La seconda ragione attiene invece alla recente stagione politica e di governo a guida renziana. Il moderatismo tanto celebrato del Corriere ha prediletto negli ultimi venticinque anni soluzioni attente a consolidare il bipolarismo governativo e – laddove questo si andava radicalizzando – a predisporsi ad una ragione “terzista”, intesa quale forza aggregatrice di tensioni centrifughe. Tutto ciò si è però infranto sullo spartito renziano del Pd, uno spartito fondamentalmente dirompente (anche nella direzione politica del paese, e con risultati lusinghieri, celebrati da ultimo dal ministro Padoan proprio sul Corriere), e pure un po’ insolente nei confronti di personalità, anche milanesi, che ebbero gran peso nella definizione del ruolo nazionale e locale del quotidiano di via Solferino. Lungi da chi scrive addentrarsi ora in ragioni e torti di questa contrapposizione e sulla possibilità di evitare, con una più accorta regia e diplomazia, una simile resa dei conti.

Colpisce però un dato, cui difficilmente si riesce a dare risposta con gli arnesi del passato: oggi per la prima volta, dopo la fase ultima della Prima Repubblica e l’inizio della Seconda, con Craxi e Berlusconi protagonisti mai amati ma sempre rispettati, il giornale vira su un radicalismo più ribellista, che soffia su sentimenti talora illiberali. Da un lato, sul versante delle cronache giudiziarie, con uso disinvolto di intercettazioni e titolistica compiacente alle ragioni dell’accusa (con un’intensità che, dai tempi di Mani Pulite, si permetteva solo in casi che interessavano i vecchi proprietari molto da vicino, vedi caso Unipol e scalata Rcs); dall’altro lato, nei confronti della gestione renziana del Pd.

Pur iscrivibile agevolmente al campo politico liberaldemocratico (che dovrebbe piacere alla borghesia imprenditrice di casa al Corriere), il gruppo dirigente renziano è infatti colpevole di avere rovesciato il tavolo del potere nel nostro paese in modo ritenuto rozzo e autarchico (accusa che nemmeno il peso e il rango di Gentiloni e Mattarella riescono a contenere efficacemente, a differenza di quanto accade con Repubblica e Stampa, ad esempio).
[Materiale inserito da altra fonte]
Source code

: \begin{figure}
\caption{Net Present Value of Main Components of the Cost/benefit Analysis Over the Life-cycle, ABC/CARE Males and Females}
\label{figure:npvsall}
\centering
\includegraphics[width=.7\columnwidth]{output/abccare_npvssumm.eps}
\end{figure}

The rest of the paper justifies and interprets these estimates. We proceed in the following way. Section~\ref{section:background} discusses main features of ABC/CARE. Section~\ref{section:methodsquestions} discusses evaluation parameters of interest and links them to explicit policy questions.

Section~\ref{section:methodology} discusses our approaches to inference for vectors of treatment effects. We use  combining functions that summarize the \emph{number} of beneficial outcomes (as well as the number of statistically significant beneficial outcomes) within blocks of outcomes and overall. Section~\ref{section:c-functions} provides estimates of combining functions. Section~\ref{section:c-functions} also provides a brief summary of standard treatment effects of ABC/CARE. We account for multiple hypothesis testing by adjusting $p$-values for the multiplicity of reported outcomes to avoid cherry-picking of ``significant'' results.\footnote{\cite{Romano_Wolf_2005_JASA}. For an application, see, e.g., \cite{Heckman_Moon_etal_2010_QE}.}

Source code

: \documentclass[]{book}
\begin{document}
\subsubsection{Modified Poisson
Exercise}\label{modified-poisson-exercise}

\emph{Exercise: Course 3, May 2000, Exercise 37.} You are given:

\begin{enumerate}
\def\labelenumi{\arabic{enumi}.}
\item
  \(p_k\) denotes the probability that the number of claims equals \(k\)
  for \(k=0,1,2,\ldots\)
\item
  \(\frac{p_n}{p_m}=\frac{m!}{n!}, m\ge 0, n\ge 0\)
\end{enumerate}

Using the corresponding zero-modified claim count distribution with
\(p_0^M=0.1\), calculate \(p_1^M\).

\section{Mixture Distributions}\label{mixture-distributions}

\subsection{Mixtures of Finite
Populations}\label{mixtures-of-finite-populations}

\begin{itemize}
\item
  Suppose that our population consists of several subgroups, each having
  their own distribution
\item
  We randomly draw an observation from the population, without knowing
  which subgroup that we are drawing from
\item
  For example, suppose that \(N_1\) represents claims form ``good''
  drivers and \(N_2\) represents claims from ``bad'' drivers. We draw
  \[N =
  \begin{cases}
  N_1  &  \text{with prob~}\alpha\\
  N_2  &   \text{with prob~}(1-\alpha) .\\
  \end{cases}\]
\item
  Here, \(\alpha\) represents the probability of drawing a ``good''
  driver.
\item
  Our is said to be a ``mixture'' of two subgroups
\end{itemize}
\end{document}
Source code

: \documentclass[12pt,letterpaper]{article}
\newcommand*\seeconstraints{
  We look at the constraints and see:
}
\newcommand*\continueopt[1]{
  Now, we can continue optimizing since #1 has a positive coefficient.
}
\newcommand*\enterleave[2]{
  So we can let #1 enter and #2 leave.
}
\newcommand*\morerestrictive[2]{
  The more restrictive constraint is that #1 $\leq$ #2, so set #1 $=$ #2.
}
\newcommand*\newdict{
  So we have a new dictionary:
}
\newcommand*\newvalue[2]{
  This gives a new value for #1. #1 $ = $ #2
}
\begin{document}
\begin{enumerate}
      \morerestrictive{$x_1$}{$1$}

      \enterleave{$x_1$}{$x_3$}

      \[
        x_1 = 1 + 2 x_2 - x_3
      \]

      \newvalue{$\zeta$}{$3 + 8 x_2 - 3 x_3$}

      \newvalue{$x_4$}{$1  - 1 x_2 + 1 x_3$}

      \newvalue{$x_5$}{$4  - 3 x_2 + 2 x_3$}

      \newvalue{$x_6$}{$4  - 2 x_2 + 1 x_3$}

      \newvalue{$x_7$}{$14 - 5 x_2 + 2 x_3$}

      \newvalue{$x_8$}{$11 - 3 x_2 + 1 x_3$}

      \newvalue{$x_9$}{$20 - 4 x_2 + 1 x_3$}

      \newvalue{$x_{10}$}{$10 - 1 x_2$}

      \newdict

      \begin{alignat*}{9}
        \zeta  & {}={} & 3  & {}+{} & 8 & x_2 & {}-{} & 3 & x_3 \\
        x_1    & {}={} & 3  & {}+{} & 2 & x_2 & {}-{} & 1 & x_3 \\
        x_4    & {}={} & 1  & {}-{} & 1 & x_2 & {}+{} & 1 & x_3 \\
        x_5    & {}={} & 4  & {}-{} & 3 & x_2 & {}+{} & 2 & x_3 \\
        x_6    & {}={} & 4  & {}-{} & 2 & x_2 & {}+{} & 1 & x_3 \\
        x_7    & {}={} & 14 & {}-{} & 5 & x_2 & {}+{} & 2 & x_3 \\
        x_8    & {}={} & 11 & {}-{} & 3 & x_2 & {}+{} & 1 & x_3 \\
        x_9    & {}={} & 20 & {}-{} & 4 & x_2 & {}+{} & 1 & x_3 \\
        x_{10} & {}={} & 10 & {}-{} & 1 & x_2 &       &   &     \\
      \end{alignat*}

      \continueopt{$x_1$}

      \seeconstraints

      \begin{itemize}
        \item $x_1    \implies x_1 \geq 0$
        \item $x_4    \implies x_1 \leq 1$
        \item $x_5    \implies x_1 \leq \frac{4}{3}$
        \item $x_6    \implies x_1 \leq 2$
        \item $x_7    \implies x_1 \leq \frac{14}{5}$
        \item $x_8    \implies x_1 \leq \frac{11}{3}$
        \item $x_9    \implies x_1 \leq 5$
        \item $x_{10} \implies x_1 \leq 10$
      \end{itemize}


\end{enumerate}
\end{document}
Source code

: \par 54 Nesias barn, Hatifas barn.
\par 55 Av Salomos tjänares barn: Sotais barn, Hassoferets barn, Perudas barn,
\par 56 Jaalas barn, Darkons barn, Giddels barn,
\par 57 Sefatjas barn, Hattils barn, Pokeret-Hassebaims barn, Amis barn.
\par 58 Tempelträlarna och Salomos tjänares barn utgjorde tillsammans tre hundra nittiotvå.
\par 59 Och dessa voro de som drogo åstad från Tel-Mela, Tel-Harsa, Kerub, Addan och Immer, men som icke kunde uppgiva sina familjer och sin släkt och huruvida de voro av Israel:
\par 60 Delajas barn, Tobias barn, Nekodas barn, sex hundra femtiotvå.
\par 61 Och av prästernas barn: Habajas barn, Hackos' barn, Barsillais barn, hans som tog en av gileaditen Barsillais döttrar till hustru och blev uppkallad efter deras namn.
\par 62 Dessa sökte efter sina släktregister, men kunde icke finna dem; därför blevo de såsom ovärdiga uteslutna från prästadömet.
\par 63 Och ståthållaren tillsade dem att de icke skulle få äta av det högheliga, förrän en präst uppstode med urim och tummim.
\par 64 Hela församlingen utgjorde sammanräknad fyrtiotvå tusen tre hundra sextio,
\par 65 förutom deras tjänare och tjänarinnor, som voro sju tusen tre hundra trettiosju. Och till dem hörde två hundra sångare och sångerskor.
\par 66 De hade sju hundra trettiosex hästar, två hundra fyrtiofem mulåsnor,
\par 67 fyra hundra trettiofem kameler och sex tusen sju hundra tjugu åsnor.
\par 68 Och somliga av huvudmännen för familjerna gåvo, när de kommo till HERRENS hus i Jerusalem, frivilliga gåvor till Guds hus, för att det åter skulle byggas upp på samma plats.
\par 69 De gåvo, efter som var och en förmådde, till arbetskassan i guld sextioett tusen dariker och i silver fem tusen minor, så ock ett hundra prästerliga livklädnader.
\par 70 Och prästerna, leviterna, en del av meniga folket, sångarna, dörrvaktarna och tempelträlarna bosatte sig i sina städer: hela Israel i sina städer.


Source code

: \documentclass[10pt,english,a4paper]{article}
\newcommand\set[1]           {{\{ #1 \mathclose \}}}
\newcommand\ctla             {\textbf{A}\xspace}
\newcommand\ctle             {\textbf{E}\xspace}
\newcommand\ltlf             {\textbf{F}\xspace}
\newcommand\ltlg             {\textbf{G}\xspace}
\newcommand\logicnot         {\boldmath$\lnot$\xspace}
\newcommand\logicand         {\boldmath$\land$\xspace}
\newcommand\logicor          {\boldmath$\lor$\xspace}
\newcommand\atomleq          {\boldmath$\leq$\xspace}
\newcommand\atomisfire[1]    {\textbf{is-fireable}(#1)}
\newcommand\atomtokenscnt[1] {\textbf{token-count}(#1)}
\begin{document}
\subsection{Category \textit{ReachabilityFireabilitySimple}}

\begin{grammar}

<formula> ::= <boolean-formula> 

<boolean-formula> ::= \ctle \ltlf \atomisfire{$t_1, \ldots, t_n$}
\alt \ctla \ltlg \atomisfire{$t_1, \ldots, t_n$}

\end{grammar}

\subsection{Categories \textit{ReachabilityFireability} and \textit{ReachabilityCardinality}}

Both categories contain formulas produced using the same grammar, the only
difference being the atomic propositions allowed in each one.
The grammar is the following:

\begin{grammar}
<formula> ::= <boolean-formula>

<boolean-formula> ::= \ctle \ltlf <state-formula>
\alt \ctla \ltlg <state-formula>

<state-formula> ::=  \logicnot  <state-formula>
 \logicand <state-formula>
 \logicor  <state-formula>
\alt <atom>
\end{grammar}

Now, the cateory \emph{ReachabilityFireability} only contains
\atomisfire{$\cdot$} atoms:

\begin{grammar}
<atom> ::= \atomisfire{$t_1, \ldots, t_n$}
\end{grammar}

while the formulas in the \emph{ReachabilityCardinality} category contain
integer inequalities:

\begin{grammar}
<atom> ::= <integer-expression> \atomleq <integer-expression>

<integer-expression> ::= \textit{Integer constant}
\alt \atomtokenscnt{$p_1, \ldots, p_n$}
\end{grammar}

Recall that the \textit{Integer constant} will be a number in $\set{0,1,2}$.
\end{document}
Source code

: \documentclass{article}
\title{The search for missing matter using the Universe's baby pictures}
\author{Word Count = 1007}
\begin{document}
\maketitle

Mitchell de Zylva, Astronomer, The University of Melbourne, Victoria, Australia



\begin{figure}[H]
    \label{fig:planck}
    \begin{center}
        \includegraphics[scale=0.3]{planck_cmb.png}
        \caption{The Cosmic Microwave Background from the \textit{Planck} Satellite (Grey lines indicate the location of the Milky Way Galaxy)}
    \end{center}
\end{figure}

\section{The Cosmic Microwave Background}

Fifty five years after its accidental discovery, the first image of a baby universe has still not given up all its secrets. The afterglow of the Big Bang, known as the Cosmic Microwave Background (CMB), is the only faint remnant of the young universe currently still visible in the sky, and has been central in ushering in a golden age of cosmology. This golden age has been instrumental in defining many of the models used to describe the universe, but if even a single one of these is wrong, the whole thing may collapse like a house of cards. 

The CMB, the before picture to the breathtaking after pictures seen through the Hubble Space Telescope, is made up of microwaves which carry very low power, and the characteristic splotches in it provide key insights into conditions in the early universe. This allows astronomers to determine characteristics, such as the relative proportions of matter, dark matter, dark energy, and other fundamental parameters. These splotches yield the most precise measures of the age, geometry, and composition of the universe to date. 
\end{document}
E quindi, in ultima analisi, rafforzando l’accusa più grave: quella di inaffidabilità. La posizione prevalente sul referendum del 4 dicembre 2016 ne ha dato specifica testimonianza: un giornale che ha sempre spinto per le riforme, questa volta prevalentemente schierato per il no. Sono due tasti oggettivamente consonanti alle posizioni politiche del Movimento 5 Stelle: antipolitica e giustizialismo da un lato; dall’altro l’accusa al Pd di occupazione del potere, unita alla sottovalutazione sistematica dei meriti acquisiti alla prova del governo. E questa sostanziale convergenza si traduce, piaccia o meno, sia voluto o meno, in linea politico-editoriale. Proprio in vista della sfida elettorale del 4 marzo prossimo.